1.02 | Return of Capital |
Subject to the rights of the holders of First Preferred Shares, in the event of a liquidation, dissolution, orwinding-up of the Corporation, either voluntarily or involuntarily, or other distribution of assets or property of the Corporation amongst its shareholders for the purpose ofwinding-up its affairs, the holders of Common Shares will be entitled to participate equally in the distribution of the assets of the Corporation.
1.03 | Voting Rights |
The registered holder of each Common Share shall be entitled to receive notice of and attend all meetings of shareholders of the Corporation and shall, in respect of each such share so held by him, be entitled to vote at any such meeting or to consent to a resolution in writing to be signed by all or any of the shareholders of the Corporation.
1.04 | Other Rights |
The holders of Common Shares are entitled to the rights, privileges, restrictions and conditions normally attached to common shares.

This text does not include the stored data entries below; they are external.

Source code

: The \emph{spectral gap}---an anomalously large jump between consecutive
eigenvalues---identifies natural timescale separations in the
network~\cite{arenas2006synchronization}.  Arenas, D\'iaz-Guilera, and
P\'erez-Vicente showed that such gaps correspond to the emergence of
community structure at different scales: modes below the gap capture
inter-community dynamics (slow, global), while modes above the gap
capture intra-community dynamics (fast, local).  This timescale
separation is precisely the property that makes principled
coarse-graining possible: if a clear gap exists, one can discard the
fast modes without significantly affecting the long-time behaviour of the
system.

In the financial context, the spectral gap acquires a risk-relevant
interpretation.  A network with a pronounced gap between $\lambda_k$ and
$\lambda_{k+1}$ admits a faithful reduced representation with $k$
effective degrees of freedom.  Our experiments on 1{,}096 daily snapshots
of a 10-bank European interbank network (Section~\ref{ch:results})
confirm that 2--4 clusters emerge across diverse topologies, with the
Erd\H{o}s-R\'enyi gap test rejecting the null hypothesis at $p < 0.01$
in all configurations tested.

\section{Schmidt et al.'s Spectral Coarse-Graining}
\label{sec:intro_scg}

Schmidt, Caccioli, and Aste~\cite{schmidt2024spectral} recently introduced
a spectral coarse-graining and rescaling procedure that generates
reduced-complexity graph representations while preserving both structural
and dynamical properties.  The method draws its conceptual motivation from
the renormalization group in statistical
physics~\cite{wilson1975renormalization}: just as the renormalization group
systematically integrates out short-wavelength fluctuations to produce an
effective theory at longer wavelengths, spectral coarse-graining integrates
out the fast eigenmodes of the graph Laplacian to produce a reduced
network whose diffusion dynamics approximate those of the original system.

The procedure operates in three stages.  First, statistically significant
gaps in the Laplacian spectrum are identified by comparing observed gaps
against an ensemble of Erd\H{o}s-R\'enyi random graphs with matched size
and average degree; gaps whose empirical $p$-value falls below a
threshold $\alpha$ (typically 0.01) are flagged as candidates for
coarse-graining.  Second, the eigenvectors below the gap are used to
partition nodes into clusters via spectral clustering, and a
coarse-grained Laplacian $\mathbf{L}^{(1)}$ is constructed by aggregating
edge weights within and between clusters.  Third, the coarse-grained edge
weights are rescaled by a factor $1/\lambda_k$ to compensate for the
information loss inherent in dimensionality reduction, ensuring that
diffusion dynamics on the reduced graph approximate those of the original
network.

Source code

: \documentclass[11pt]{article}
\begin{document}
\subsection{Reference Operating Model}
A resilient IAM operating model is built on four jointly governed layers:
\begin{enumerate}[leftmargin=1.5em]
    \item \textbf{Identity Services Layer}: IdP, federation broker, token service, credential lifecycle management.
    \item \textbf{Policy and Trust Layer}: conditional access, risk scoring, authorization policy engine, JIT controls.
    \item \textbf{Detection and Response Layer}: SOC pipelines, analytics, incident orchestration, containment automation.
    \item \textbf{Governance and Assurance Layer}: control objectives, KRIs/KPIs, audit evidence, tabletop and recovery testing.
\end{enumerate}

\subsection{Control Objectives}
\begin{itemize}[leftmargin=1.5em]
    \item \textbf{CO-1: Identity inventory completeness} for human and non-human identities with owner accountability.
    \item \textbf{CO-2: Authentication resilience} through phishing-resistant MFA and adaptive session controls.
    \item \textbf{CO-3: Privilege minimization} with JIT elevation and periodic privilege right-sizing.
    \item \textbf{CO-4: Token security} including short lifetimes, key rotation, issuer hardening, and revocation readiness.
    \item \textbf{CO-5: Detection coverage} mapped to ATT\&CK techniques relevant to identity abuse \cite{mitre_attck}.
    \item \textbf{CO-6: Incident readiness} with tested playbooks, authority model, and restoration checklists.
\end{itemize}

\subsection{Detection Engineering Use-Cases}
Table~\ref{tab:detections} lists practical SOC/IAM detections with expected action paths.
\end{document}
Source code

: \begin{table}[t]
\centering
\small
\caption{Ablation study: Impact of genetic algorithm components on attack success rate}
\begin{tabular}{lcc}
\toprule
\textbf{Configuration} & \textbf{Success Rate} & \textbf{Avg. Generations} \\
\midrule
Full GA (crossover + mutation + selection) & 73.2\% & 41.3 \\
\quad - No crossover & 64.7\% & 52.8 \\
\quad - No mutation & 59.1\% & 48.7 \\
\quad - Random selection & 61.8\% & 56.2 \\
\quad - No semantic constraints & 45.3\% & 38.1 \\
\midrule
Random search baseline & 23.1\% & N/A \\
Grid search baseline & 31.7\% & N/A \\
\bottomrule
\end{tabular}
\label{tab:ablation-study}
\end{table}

2. | FIRST PREFERRED SHARES |
2.01 | Stated Capital Account |
In accordance with the provisions of subsection 28(3) of the Business Corporations Act (Alberta), the directors of the Corporation may add to the stated capital account maintained for the First Preferred Shares the whole or any part of the amount of the consideration received by the Corporation on the issuance of the First Preferred Shares.
2.02 | Dividends |
The holders of the First Preferred Shares will be entitled to receivenon-cumulative cash dividends, if, as and when declared by the board, in such amounts and payable in such manner and at such times as the board may from time to time determine. The board may, in its sole discretion, declare dividends on the First Preferred Shares to the exclusion of any other class of shares of the Corporation.

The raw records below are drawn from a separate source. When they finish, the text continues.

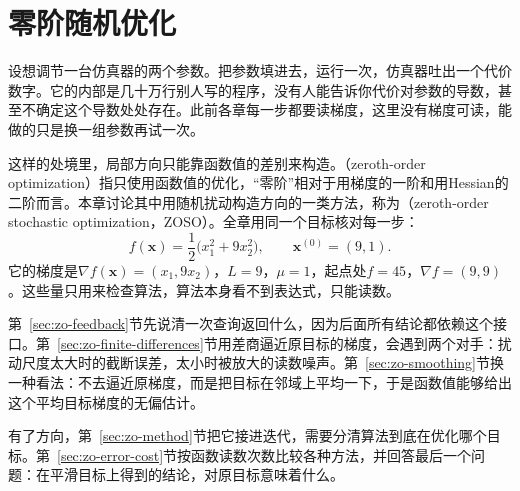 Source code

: \chapter{零阶随机优化}
\label{chap:zeroth-order-optimization}

设想调节一台仿真器的两个参数。把参数填进去，运行一次，仿真器吐出一个代价数字。它的内部是几十万行别人写的程序，没有人能告诉你代价对参数的导数，甚至不确定这个导数处处存在。此前各章每一步都要读梯度，这里没有梯度可读，能做的只是换一组参数再试一次。

这样的处境里，局部方向只能靠函数值的差别来构造。（zeroth-order optimization）指只使用函数值的优化，“零阶”相对于用梯度的一阶和用Hessian的二阶而言。本章讨论其中用随机扰动构造方向的一类方法，称为（zeroth-order stochastic optimization，ZOSO）。全章用同一个目标核对每一步：
\begin{equation}
 f(\bm{x})=\frac12\bigl(x_1^2+9x_2^2\bigr),\qquad
 \bm{x}^{(0)}=(9,1).
 \label{eq:zo-example}
\end{equation}
它的梯度是$\nabla f(\bm{x})=(x_1,9x_2)$，$L=9$，$\mu=1$，起点处$f=45$，$\nabla f=(9,9)$。这些量只用来检查算法，算法本身看不到表达式，只能读数。

第~\ref{sec:zo-feedback}节先说清一次查询返回什么，因为后面所有结论都依赖这个接口。第~\ref{sec:zo-finite-differences}节用差商逼近原目标的梯度，会遇到两个对手：扰动尺度太大时的截断误差，太小时被放大的读数噪声。第~\ref{sec:zo-smoothing}节换一种看法：不去逼近原梯度，而是把目标在邻域上平均一下，于是函数值能够给出这个平均目标梯度的无偏估计。

有了方向，第~\ref{sec:zo-method}节把它接进迭代，需要分清算法到底在优化哪个目标。第~\ref{sec:zo-error-cost}节按函数读数次数比较各种方法，并回答最后一个问题：在平滑目标上得到的结论，对原目标意味着什么。







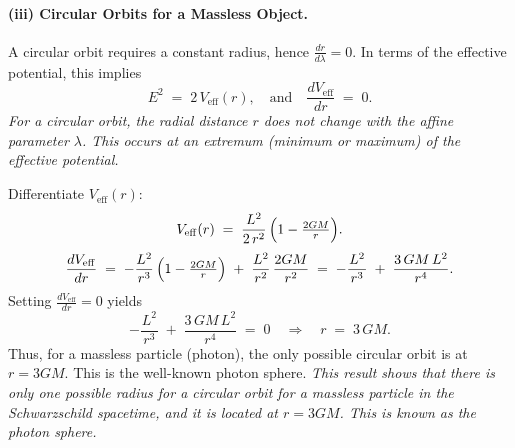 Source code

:\documentclass{article}
\begin{document}
\paragraph{(iii) Circular Orbits for a Massless Object.}
A circular orbit requires a constant radius, hence
\(\tfrac{dr}{d\lambda} = 0\). In terms of the effective potential, this implies
\begin{equation*}
E^2 \;=\; 2\,V_\mathrm{eff}(r),
\quad\text{and}\quad
\frac{dV_\mathrm{eff}}{dr}\;=\;0.
\end{equation*}
\textit{For a circular orbit, the radial distance $r$ does not change with the affine parameter $\lambda$. This occurs at an extremum (minimum or maximum) of the effective potential.}

Differentiate \(V_\mathrm{eff}(r)\):
\begin{equation*}
V_\mathrm{eff}(r)
\;=\;
\frac{L^2}{2\,r^2}\,\Bigl(1 - \tfrac{2GM}{r}\Bigr).
\end{equation*}
\begin{equation*}
\frac{dV_\mathrm{eff}}{dr}
\;=\;
-\frac{L^2}{r^3}\,\Bigl(1 - \tfrac{2GM}{r}\Bigr)
\;+\;
\frac{L^2}{r^2}\,\frac{2GM}{r^2}
\;=\;
-\frac{L^2}{\,r^3\,}
\;+\;
\frac{3\,GM\,L^2}{\,r^4\,}.
\end{equation*}
Setting \(\tfrac{dV_\mathrm{eff}}{dr} = 0\) yields
\begin{equation*}
-\frac{L^2}{\,r^3\,}
\;+\;
\frac{3\,GM\,L^2}{\,r^4\,}
\;=\; 0
\quad\Longrightarrow\quad
r \;=\; 3\,GM.
\end{equation*}
Thus, for a massless particle (photon), the only possible circular orbit is at \(r = 3GM\). This is the well-known photon sphere.
\textit{This result shows that there is only one possible radius for a circular orbit for a massless particle in the Schwarzschild spacetime, and it is located at $r = 3GM$. This is known as the photon sphere.}
\end{document}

2.03 | Return of Capital |
In the event of the liquidation, dissolution or winding up of the Corporation or other distribution of assets of the Corporation among its shareholders for the purpose of winding up its affairs, holders of the First Preferred Shares will be entitled to receive, before any amount shall be paid by the Corporation or any assets of the Corporation shall be distributed to holders of any other shares of any other class of the Corporation, an amount equal to the First Preferred Share Redemption Amount in respect of each First Preferred Share held by them, respectively, to the extent of the amount or value of the assets of the Corporation available under applicable law for payment to holders of shares of the Corporation upon liquidation, dissolution or winding up of the Corporation. After payment to the holders of the First Preferred Shares of the amount provided in this Paragraph, such holders will not be entitled to share in any further distribution of assets of the Corporation among its shareholders for the purpose of winding up its affairs.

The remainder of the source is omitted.